— Extracted information —
*** Block opens ***
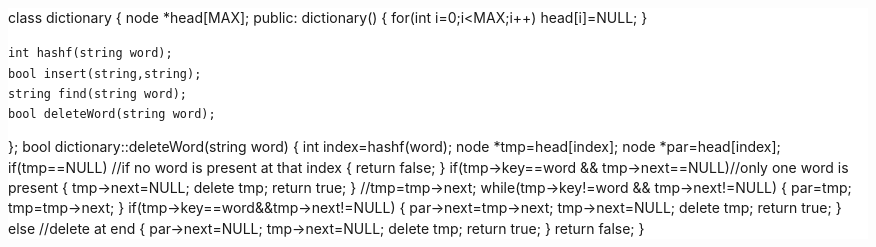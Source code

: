 class dictionary
{
    node *head[MAX];
    public:
    dictionary()
    {
        for(int i=0;i<MAX;i++)
        head[i]=NULL;
    }
    
    int hashf(string word);
    bool insert(string,string);
    string find(string word);
    bool deleteWord(string word);
};
bool dictionary::deleteWord(string word)
{
    int index=hashf(word);
    node *tmp=head[index];
    node *par=head[index];
    if(tmp==NULL) //if no word is present at that index
    {
        return false;
    }
    if(tmp->key==word && tmp->next==NULL)//only one word is present
    {
        tmp->next=NULL;
        delete tmp;
        return true;
    }
     //tmp=tmp->next;
    while(tmp->key!=word && tmp->next!=NULL)
    {
        par=tmp;
        tmp=tmp->next;
    }
    if(tmp->key==word&&tmp->next!=NULL)
    {
        par->next=tmp->next;
        tmp->next=NULL;
        delete tmp;
        return true;
    }
    else //delete at end
    {
        par->next=NULL;
        tmp->next=NULL;
        delete tmp;
        return true;
    }
    return false;
}
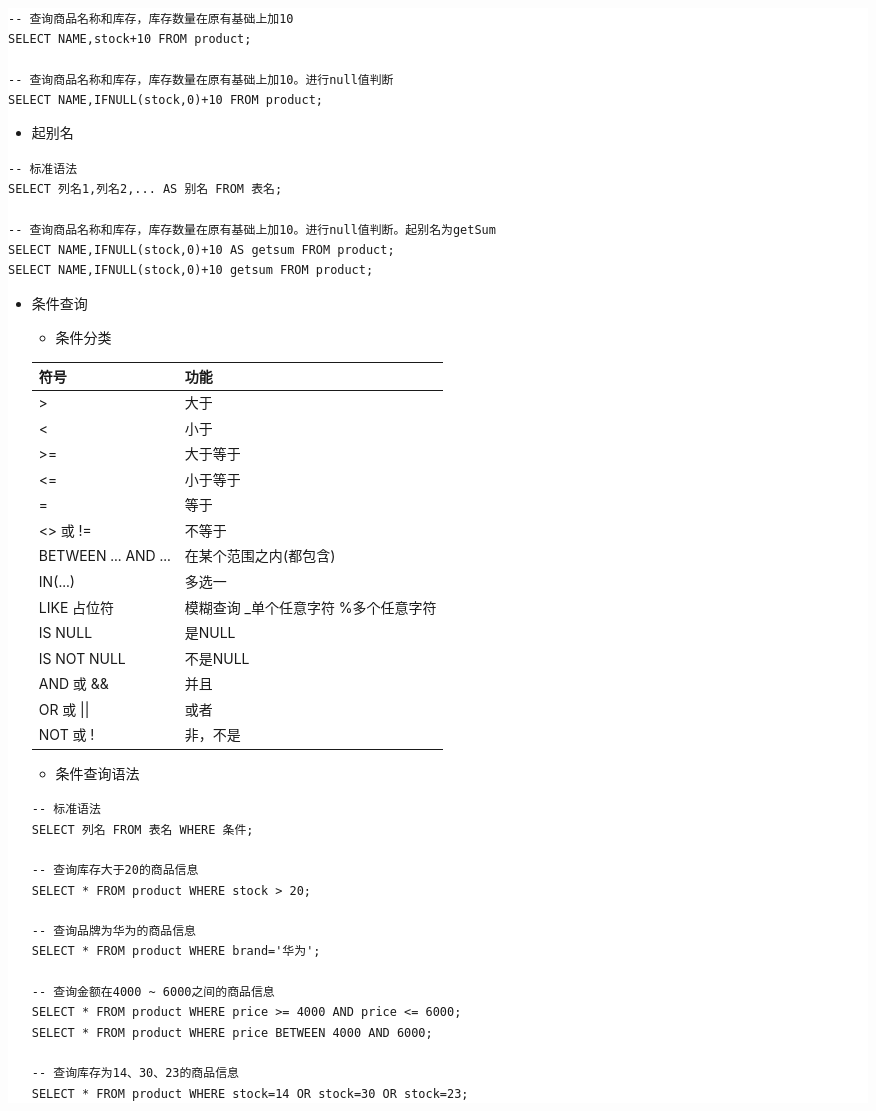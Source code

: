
   ```mysql
  -- 查询商品名称和库存，库存数量在原有基础上加10
  SELECT NAME,stock+10 FROM product;
  
  -- 查询商品名称和库存，库存数量在原有基础上加10。进行null值判断
  SELECT NAME,IFNULL(stock,0)+10 FROM product;
  ```

  - 起别名

  ```mysql
  -- 标准语法
  SELECT 列名1,列名2,... AS 别名 FROM 表名;
  
  -- 查询商品名称和库存，库存数量在原有基础上加10。进行null值判断。起别名为getSum
  SELECT NAME,IFNULL(stock,0)+10 AS getsum FROM product;
  SELECT NAME,IFNULL(stock,0)+10 getsum FROM product;
  ```

- 条件查询

  - 条件分类

  | 符号                | 功能                                   |
  | ------------------- | -------------------------------------- |
  | >                   | 大于                                   |
  | <                   | 小于                                   |
  | >=                  | 大于等于                               |
  | <=                  | 小于等于                               |
  | =                   | 等于                                   |
  | <> 或 !=            | 不等于                                 |
  | BETWEEN ... AND ... | 在某个范围之内(都包含)                 |
  | IN(...)             | 多选一                                 |
  | LIKE 占位符         | 模糊查询  _单个任意字符  %多个任意字符 |
  | IS NULL             | 是NULL                                 |
  | IS NOT NULL         | 不是NULL                               |
  | AND 或 &&           | 并且                                   |
  | OR 或 \|\|          | 或者                                   |
  | NOT 或 !            | 非，不是                               |

  - 条件查询语法

  ```mysql
  -- 标准语法
  SELECT 列名 FROM 表名 WHERE 条件;
  
  -- 查询库存大于20的商品信息
  SELECT * FROM product WHERE stock > 20;
  
  -- 查询品牌为华为的商品信息
  SELECT * FROM product WHERE brand='华为';
  
  -- 查询金额在4000 ~ 6000之间的商品信息
  SELECT * FROM product WHERE price >= 4000 AND price <= 6000;
  SELECT * FROM product WHERE price BETWEEN 4000 AND 6000;
  
  -- 查询库存为14、30、23的商品信息
  SELECT * FROM product WHERE stock=14 OR stock=30 OR stock=23;
  ```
*** Block closes ***
— Work request —
Count all lines of the data that include "WHERE". The answer is the number alone.

— Output for this exercise —
6